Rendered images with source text

=== Section Start ===

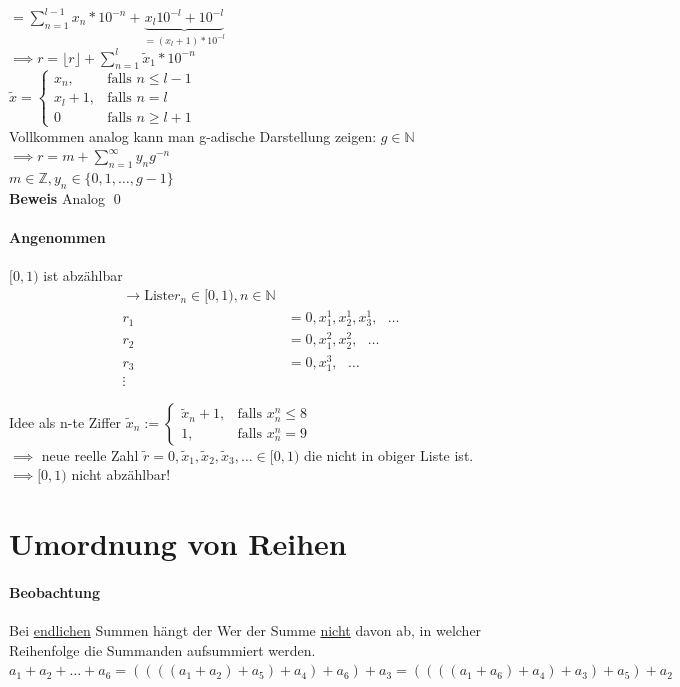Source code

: \documentclass[fleqn]{scrbook}
\newcommand{\N}{\mathbb{N}}
\newcommand{\sumOI}{\sum_{n=1}^{\infty}}
\renewenvironment{proof}{{\bfseries Beweis }}{\qed}
\begin{document}
$=\sum_{n=1}^{l-1} x_n * 10^{-n} + \underbrace{x_l 10^{-l} + 10^{-l}}_{=(x_l + 1) * 10^{-l}}$\\
$\implies r = \lfloor r \rfloor + \sum_{n=1}^l \tilde{x}_1 * 10^{-n}$\\
$\tilde{x} = \left\{\begin{array}{cl} x_n, & \mbox{falls } n\leq l -1\\ x_l + 1, & \mbox{falls } n = l\\ 0 & \mbox{falls } n\geq l + 1 \end{array}\right. $\\
Vollkommen analog kann man g-adische Darstellung zeigen: $g \in\mathbb{N}$\\
$\implies r = m + \sumOI	y_n g^{-n}$\\
$m\in\mathbb{Z}, y_n \in\{ 0,1,\ldots ,g-1\}$\\
\begin{proof}
Analog
\end{proof}

\paragraph{Angenommen} $[0,1)$ ist abzählbar
\begin{equation}
\begin{split}
  \rightarrow \text{Liste} r_n \in [0,1), n\in \N \\
  r_1 &= 0, x_1^1, x_2^1, x_3^1, \text{ }\ldots \\
  r_2 &= 0, x_1^2, x_2^2, \text{ }\ldots \\
  r_3 &= 0, x_1^3, \text{ }\ldots \\
  \vdots
\end{split}
\end{equation}


Idee als n-te Ziffer $\tilde{x}_n := \left\{\begin{array}{cl} \tilde{x}_n + 1, & \mbox{falls } x_n^n \leq 8\\ 1, & \mbox{falls } x_n^n = 9 \end{array}\right. $\\
$\implies$ neue reelle Zahl $\tilde{r} = 0, \tilde{x}_1, \tilde{x}_2, \tilde{x}_3, \ldots \in [0,1)$ die nicht in obiger Liste ist.
$\implies [0,1)$ nicht abzählbar!

\section{Umordnung von Reihen}
\paragraph{Beobachtung} Bei \underline{endlichen} Summen hängt der Wer der Summe \underline{nicht} davon ab, in welcher Reihenfolge die Summanden aufsummiert werden.\\
$a_1 + a_2 + \ldots + a_6 = ((((a_1+a_2)+a_5)+a_4)+a_6)+a_3 = ((((a_1+a_6)+a_4)+a_3)+a_5)+a_2$
\end{document}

=== Section End ===

Your objective: Please repeat every record exactly, leaving the pictures out.

Answer to this exercise:
Source code

: \documentclass[fleqn]{scrbook}
\newcommand{\N}{\mathbb{N}}
\newcommand{\sumOI}{\sum_{n=1}^{\infty}}
\renewenvironment{proof}{{\bfseries Beweis }}{\qed}
\begin{document}
$=\sum_{n=1}^{l-1} x_n * 10^{-n} + \underbrace{x_l 10^{-l} + 10^{-l}}_{=(x_l + 1) * 10^{-l}}$\\
$\implies r = \lfloor r \rfloor + \sum_{n=1}^l \tilde{x}_1 * 10^{-n}$\\
$\tilde{x} = \left\{\begin{array}{cl} x_n, & \mbox{falls } n\leq l -1\\ x_l + 1, & \mbox{falls } n = l\\ 0 & \mbox{falls } n\geq l + 1 \end{array}\right. $\\
Vollkommen analog kann man g-adische Darstellung zeigen: $g \in\mathbb{N}$\\
$\implies r = m + \sumOI	y_n g^{-n}$\\
$m\in\mathbb{Z}, y_n \in\{ 0,1,\ldots ,g-1\}$\\
\begin{proof}
Analog
\end{proof}

\paragraph{Angenommen} $[0,1)$ ist abzählbar
\begin{equation}
\begin{split}
  \rightarrow \text{Liste} r_n \in [0,1), n\in \N \\
  r_1 &= 0, x_1^1, x_2^1, x_3^1, \text{ }\ldots \\
  r_2 &= 0, x_1^2, x_2^2, \text{ }\ldots \\
  r_3 &= 0, x_1^3, \text{ }\ldots \\
  \vdots
\end{split}
\end{equation}


Idee als n-te Ziffer $\tilde{x}_n := \left\{\begin{array}{cl} \tilde{x}_n + 1, & \mbox{falls } x_n^n \leq 8\\ 1, & \mbox{falls } x_n^n = 9 \end{array}\right. $\\
$\implies$ neue reelle Zahl $\tilde{r} = 0, \tilde{x}_1, \tilde{x}_2, \tilde{x}_3, \ldots \in [0,1)$ die nicht in obiger Liste ist.
$\implies [0,1)$ nicht abzählbar!

\section{Umordnung von Reihen}
\paragraph{Beobachtung} Bei \underline{endlichen} Summen hängt der Wer der Summe \underline{nicht} davon ab, in welcher Reihenfolge die Summanden aufsummiert werden.\\
$a_1 + a_2 + \ldots + a_6 = ((((a_1+a_2)+a_5)+a_4)+a_6)+a_3 = ((((a_1+a_6)+a_4)+a_3)+a_5)+a_2$
\end{document}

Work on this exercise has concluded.